Stark realism

Khalid Jawed's novel portrays the complexity of human existence and its inconsistencies.

August 06, 2011 06:33 pm | Updated 06:33 pm IST

Does death precede birth? Does anyone reminisce about the experience of meeting one's end in the embryonic stage? These curious but equally percipient questions are interwoven meticulously in the debut novel of Khalid Jawed, a young Urdu story writer who bagged the Katha prize. His collection of stories has been published by Penguin.

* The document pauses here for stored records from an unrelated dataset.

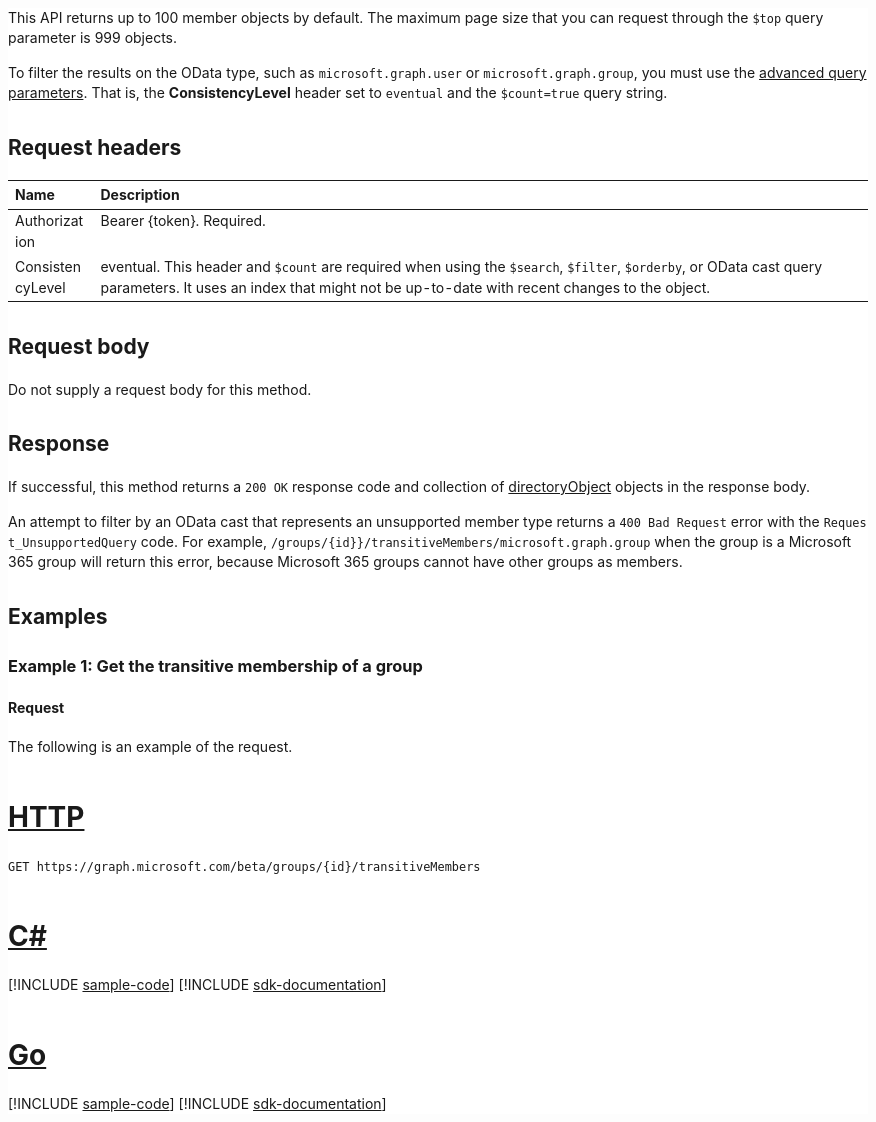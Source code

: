 This API returns up to 100 member objects by default. The maximum page size that you can request through the `$top` query parameter is 999 objects.

To filter the results on the OData type, such as `microsoft.graph.user` or `microsoft.graph.group`, you must use the [advanced query parameters](/graph/aad-advanced-queries). That is, the **ConsistencyLevel** header set to `eventual` and the `$count=true` query string.

## Request headers

| Name             | Description                                                                                                                                                                                                       |
| :--------------- | :---------------------------------------------------------------------------------------------------------------------------------------------------------------------------------------------------------------- |
| Authorization    | Bearer {token}. Required.                                                                                                                                                                                         |
| ConsistencyLevel | eventual. This header and `$count` are required when using the `$search`, `$filter`, `$orderby`, or OData cast query parameters. It uses an index that might not be up-to-date with recent changes to the object. |

## Request body

Do not supply a request body for this method.

## Response

If successful, this method returns a `200 OK` response code and collection of [directoryObject](../resources/directoryobject.md) objects in the response body.

 An attempt to filter by an OData cast that represents an unsupported member type returns a `400 Bad Request` error with the `Request_UnsupportedQuery` code. For example, `/groups/{id}}/transitiveMembers/microsoft.graph.group` when the group is a Microsoft 365 group will return this error, because Microsoft 365 groups cannot have other groups as members.

## Examples

### Example 1: Get the transitive membership of a group

#### Request

The following is an example of the request.

# [HTTP](#tab/http)



```msgraph-interactive
GET https://graph.microsoft.com/beta/groups/{id}/transitiveMembers
```

# [C#](#tab/csharp)
[!INCLUDE [sample-code](../includes/snippets/csharp/get-group-transitivemembers-csharp-snippets.md)]
[!INCLUDE [sdk-documentation](../includes/snippets/snippets-sdk-documentation-link.md)]

# [Go](#tab/go)
[!INCLUDE [sample-code](../includes/snippets/go/get-group-transitivemembers-go-snippets.md)]
[!INCLUDE [sdk-documentation](../includes/snippets/snippets-sdk-documentation-link.md)]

His novel Maut ki Kitab carries a distinct stamp of cerebration as it signals a pleasant deviation from the run-of-the mill novels. Death is an off-repeated theme of creative outpouring but, here, pre-birth experience of death provides the protagonist with the vigour to rise from his own ashes like a phoenix. The novel adroitly portrays the complexity and layering of human existence and its inconsistencies, paradoxes and fads and whims. Narrating various episodes, the protagonist scoffs and laughs at human affliction and circumstantial predicament with a subtle sense of self-mocking humour. Endless webs of deception and self-deception form his world and sprinkling of libido, satirical quips and humorous interludes betray the variegated experience of life.

Artistically crafted

One can find the cadence of Milan Kundera as Khalid Jawed transforms a tale of remorse and suffering into a story of passion that acquaints the reader with a new realisation of the nature of human passion and its perverse extremes. Divided into 19 chapters, which the author quaintly describes as “pages”, the book denotes a kind of stark realism and it seems to have the making of an artistically crafted project of self-extinction where love, longing and loss are never below the surface. Indiscretion and self-mocking humour marks the main character and unfolds the intricate emotional fabric of the characters.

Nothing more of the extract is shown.